Lawrence Brennan, president of Int’l Bhd. of Teamsters Local 337 in Detroit and the Mich. Teamsters Jt. Council 43, as well as mentor to IBT president James P. Hoffa, was found not guilty by IBT’s Indep. Rev. Bd. June 5 of charges that he masterminded a scheme to use $30,000 in members’ dues for his reelection campaign.
The court-appointed IRB found that there was not enough evidence to convict Brennan, although it found some of the accusations about the embezzling credible. Brennan could have faced expulsion from the union. Before Hoffa was elected union president in Dec. 1998, he was Brennan’s administrative assistant.
IRB said there was contradictory testimony by Local 337’s secretary-treasurer, Colonel W. Myers, who, FBI agents testified, first told them Brennan had formed a scheme to double the Christmas bonuses of officials on the local’s board.

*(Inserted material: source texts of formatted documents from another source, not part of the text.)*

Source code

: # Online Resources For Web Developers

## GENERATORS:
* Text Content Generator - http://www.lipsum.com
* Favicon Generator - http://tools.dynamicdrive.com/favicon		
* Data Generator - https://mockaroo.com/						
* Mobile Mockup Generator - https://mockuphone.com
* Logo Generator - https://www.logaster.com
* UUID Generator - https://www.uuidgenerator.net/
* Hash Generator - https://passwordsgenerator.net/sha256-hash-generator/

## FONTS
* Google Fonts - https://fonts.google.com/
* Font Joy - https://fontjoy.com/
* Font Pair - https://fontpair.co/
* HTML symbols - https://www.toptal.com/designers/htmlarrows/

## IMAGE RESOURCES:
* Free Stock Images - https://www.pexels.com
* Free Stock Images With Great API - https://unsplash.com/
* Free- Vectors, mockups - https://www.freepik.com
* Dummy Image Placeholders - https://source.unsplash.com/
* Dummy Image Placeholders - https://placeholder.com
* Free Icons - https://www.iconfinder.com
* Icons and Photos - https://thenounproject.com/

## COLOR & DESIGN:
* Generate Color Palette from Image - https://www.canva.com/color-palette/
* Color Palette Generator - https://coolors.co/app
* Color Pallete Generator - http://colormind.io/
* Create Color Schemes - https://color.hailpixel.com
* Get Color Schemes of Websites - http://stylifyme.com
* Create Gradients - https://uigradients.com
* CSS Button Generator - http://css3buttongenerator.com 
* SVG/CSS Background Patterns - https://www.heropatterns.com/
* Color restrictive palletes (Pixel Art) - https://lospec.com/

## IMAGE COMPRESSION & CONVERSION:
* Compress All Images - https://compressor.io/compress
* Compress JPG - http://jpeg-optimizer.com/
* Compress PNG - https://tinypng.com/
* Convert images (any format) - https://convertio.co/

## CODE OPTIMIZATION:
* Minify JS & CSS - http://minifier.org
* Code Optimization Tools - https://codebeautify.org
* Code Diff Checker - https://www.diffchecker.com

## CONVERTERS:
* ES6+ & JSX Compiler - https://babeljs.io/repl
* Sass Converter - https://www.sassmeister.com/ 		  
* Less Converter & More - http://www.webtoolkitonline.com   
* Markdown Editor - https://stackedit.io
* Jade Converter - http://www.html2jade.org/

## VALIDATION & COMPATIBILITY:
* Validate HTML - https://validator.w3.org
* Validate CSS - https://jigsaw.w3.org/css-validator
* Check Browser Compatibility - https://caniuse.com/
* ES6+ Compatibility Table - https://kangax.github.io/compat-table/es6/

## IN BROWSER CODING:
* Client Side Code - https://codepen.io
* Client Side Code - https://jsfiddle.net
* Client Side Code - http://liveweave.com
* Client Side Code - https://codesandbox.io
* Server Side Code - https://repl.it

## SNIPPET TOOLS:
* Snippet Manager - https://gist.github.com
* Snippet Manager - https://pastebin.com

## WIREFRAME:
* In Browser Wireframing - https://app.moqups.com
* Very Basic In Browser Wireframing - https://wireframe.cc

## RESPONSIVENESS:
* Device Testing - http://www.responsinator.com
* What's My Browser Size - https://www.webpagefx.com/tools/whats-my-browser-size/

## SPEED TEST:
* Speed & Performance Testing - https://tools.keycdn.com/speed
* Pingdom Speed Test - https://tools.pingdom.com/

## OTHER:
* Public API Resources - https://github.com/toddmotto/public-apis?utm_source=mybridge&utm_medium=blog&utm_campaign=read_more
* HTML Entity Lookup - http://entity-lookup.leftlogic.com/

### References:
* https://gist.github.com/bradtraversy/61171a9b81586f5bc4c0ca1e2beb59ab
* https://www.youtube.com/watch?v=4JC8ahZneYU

The federal investigators said Myers also told them that the bonus checks had been cashed and that the money had then gone to Brennan’s campaign fund.

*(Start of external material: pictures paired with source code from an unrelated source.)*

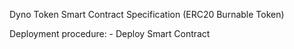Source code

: Dyno Token Smart Contract Specification (ERC20 Burnable Token)

Deployment procedure:
    - Deploy Smart Contract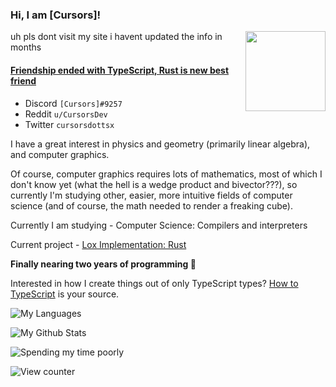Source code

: ### Hi, I am \[Cursors\]!
<img align="right" width="128" height="128" src="invertme.png" />

uh pls dont visit my site i havent updated the info in months

#### [Friendship ended with TypeScript, Rust is new best friend](https://cursorsdottsx.github.io/)

- Discord `[Cursors]#9257`
- Reddit `u/CursorsDev`
- Twitter `cursorsdottsx`

I have a great interest in physics and geometry (primarily linear algebra), and computer graphics.

Of course, computer graphics requires lots of mathematics, most of which I don't know yet (what the hell is a wedge product and bivector???),
so currently I'm studying other, easier, more intuitive fields of computer science (and of course, the math needed to render a freaking cube).

Currently I am studying - Computer Science: Compilers and interpreters

Current project - [Lox Implementation: Rust](https://github.com/cursorsdottsx/lox)

**Finally nearing two years of programming :tada:**

Interested in how I create things out of only TypeScript types? [How to TypeScript](https://cursorsdottsx.github.io/how-to-typescript) is your source.

![My Languages](https://github-readme-stats.vercel.app/api/top-langs/?username=cursorsdottsx&layout=compact&theme=dark&count_private=true&langs_count=6&hide=html,css,nearley&exclude_repo=ts-parse-number,ts-code-dump,ts-regex-engine,ts-parse-css,ts-validate-parentheses,ts-brainfuck-interpreter,ts-metasyntax-parser,ts-minimax,window-system,z,x,o,i,f,c,s,v,t,l,h,e&v=2)

![My Github Stats](https://github-readme-stats.vercel.app/api?username=cursorsdottsx&count_private=true&show_icons=true&theme=dark&v=2)

![Spending my time poorly](https://github-readme-stats.vercel.app/api/wakatime?username=cursorsdottsx&layout=compact&theme=dark&v=2)

![View counter](https://komarev.com/ghpvc/?username=cursorsdottsx&color=00DDDB&v=2)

IRB said it then weighed that testimony against Myers’ later recantation of his account. While the IRB determined that “skepticism was justified” with respect to the manner in which the salary increases and Christmas bonuses were used, it said “suspicions alone are not enough.”
The IRB’s decision states: “We have carefully considered the impact of the agents’ testimony, and while it is a close question, have decided that it falls short of the convincing quality we would want before finding that it should be held as implicating Brennan” and five other defendants. The other defendants were Myers, Robert F. Holmes, Jr., Frank Walker, Richard Gremaud and Charles Isom.
According to Brennan’s attorney, Robert Harrison, IRB investigated the case, then turned it over to federal prosecutors in 1999. The U.S. Atty.’s Office in Detroit found no evidence to indict, Harrison said, and handed the case back to the IRB.
The decision comes three months after the IBT’s internal investigation cleared Brennan, finding that there was insufficient evidence. Previously, IRB called the IBT internal investigation inadequate and insisted on reviewing the matter. [N.Y. Times, Detroit News, Detroit Free Press 6/6/01, BNA 6/7/01]
FEC to Withhold Previously Disclosed AFL-CIO, Union Records
As previously reported, the Fed. Election Comm’n removed a completed Matter Under Review file from the public record in May which reportedly included sworn statements from AFL-CIO president John J. Sweeney, AFL-CIO secretary-treasurer Richard L. Trumka, ex-Teamsters political director William W. Hamilton, and ex-Clinton-Gore advisor Tony Coelho. The 6,024 pages reportedly included an exhaustive survey of union political activity.
Now, FEC says it pulled the AFL-CIO case file for “administrative purposes” because of the possibility that some documents in it should not have been included on the public record. Reportedly, when the review of the matter is complete, the file is expected to go back on the public record, according to FEC. Thus, some of the 6,024 pages is expected to be withheld from the public. [BNA 6/11/01]
QUOTABLE QUOTE
“National labor leaders have sought to make New York State’s labor movement a model despite its many problems. There have been corruption scandals in the unions representing carpenters, Teamsters and municipal employees.”
– Steven Greenhouse, “Labor Movement Seeks to Make New York a Model of Growth,” N.Y. Times, June 10, 2001.